Waterboys have existed in athletics at least as far back as 1869. When New Jersey played Rutgers that year in one of the earliest American football games, there was evidence that a waterboy helped aid a Rutgers player. Even a United States president — Herbert Hoover — once served as a waterboy. In fact, he was the first of these hydration experts in Stanford University history. The most famous of all time is without a doubt Adam Sandler’s character, Bobby Boucher, from The Waterboy.
Before getting into how much the average waterboy in the NFL makes, we first have to consider a few things about a very, very rich league. For starters, the total value of all the National Football League franchises combined is almost $100 billion, according to Forbes. That means teams can afford to pay some absurdly high salaries to players, coaches and everyone else you see on the sidelines.
With an estimated value north of $5 billion, the Dallas Cowboys are the most valuable football team and franchise in all of professional sports, even when baseball players in the MLB are receiving $300-million contracts left and right. That’s why NFL players like Ezekiel Elliott earn $90-million contract extensions and owners like Jerry Jones own a yacht larger than a football fields. It should be no surprise then that even the most unheralded NFL jobs still net a pretty hefty paycheck.
What Do NFL Waterboys Do?
The job description is pretty straightforward. Waterboys make sure players are hydrated. They provide towels and anything else players and coaches may need all while trying not to get in the way of the action. Some even get game-used clothing items like jersey and jockstraps. The job title, as it may imply, is not limited to males.
There isn’t much info on the web about any behind-the-scenes work a waterboy in the NFL or NBA does, but it looks like most of them have at least a high school degree. Experience working with a college football team team would likely help your case as well.
How Much Does an NFL Waterboy Make?
You might want to sit down before reading this: the average salary of an NFL waterboy is a whopping $53,000 a year, according to Stack.com. Some are unpaid or work as stipend interns, per reference.com, but the full-time water and towel boys are considered part of the training staff.
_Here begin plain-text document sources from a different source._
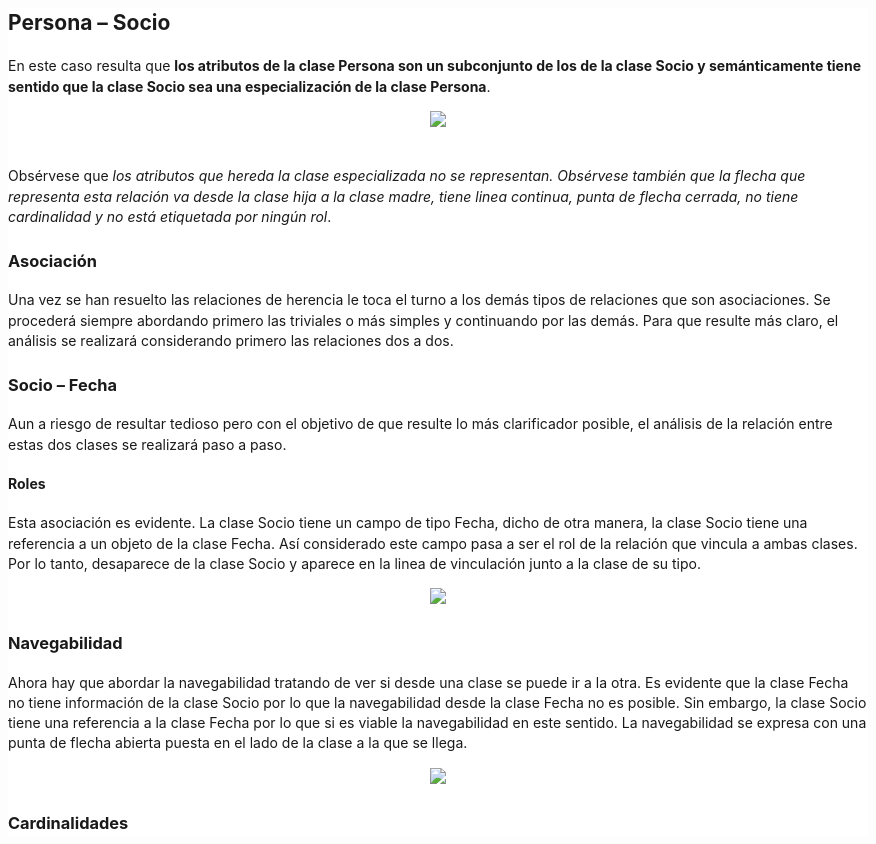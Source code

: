 ## Persona – Socio

En este caso resulta que __los atributos de la clase Persona son un subconjunto de los de la clase Socio y semánticamente tiene sentido que la clase Socio sea una especialización de la clase Persona__.

<div align="center">
  <img src="  https://joanpaon.files.wordpress.com/2013/07/1.png" width="300px">
</div>

</br>

Obsérvese que _los atributos que hereda la clase especializada no se representan. Obsérvese también que la flecha que representa esta relación va desde la clase hija a la clase madre, tiene linea continua, punta de flecha cerrada, no tiene cardinalidad y no está etiquetada por ningún rol_.

### Asociación

Una vez se han resuelto las relaciones de herencia le toca el turno a los demás tipos de relaciones que son asociaciones. Se procederá siempre abordando primero las triviales o más simples y continuando por las demás. Para que resulte más claro, el análisis se realizará considerando primero las relaciones dos a dos.

### Socio – Fecha

Aun a riesgo de resultar tedioso pero con el objetivo de que resulte lo más clarificador posible, el análisis de la relación entre estas dos clases se realizará paso a paso.

#### Roles

Esta asociación es evidente. La clase Socio tiene un campo de tipo Fecha, dicho de otra manera, la clase Socio tiene una referencia a un objeto de la clase Fecha. Así considerado este campo pasa a ser el rol de la relación que vincula a ambas clases. Por lo tanto, desaparece de la clase Socio y aparece en la linea de vinculación junto a la clase de su tipo.

<div align="center">
  <img src="https://joanpaon.files.wordpress.com/2013/07/110.png" width="300px">
</div>

### Navegabilidad

Ahora hay que abordar la navegabilidad tratando de ver si desde una clase se puede ir a la otra. Es evidente que la clase Fecha no tiene información de la clase Socio por lo que la navegabilidad desde la clase Fecha no es posible. Sin embargo, la clase Socio tiene una referencia a la clase Fecha por lo que si es viable la navegabilidad en este sentido. La navegabilidad se expresa con una punta de flecha abierta puesta en el lado de la clase a la que se llega.

<div align="center">
  <img src="https://joanpaon.files.wordpress.com/2013/07/19.png" width="300px">
</div>

### Cardinalidades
Still, that is lot of money considering the job doesn’t look so tough. In fact, the $53,000 estimated salary is comparable to that of firefighters, graphic designers and legal assistants, according to U.S. Department of Labor occupational employment statistics. It ain’t a million dollars but that’s darn good money for the job.
If you need more evidence that NFL waterboys make way more than minimum wage, just ask former NFL receiver Chad Ochocinco. He told one San Francisco 49er fan the same amount in 2019, which begged the obvious question: where does one sign up to be a waterboy in the NFL?
How to Apply to be an NFL Waterboy
You probably need some high school and college athletic experience in the field to become an NFL waterboy. I mean, there’s a possibility you could be working a Super Bowl. This is the big leagues. It also wouldn’t help to know someone (maybe a family member?) that works for a sports team who can put in a good word for you.
To nab one of these seemingly awesome jobs, navigate to the NFL’s website and check their job postings. Teamworkonline.com is also a good resource that posts NFL team jobs. Who knows, maybe you’ll end up squirting water in Tom Brady’s or some other sweaty dudes’ mouths.
If you’re like me and thinking of quitting their full-time job to be a professional hydrator, don’t fret if you can’t find any jobs in the NFL. The NBA hires similar positions and, well, maybe you can reach out to MLB teams, because baseball players are making more money than anyone.
I’d say NFL waterboy is a blend of one of the easiest and cushiest jobs in football. Forget throwing touchdowns as the quarterback, booming kicks as the kicker or punter or sweating your butt off as a team mascot, waterboy is all the rage these day.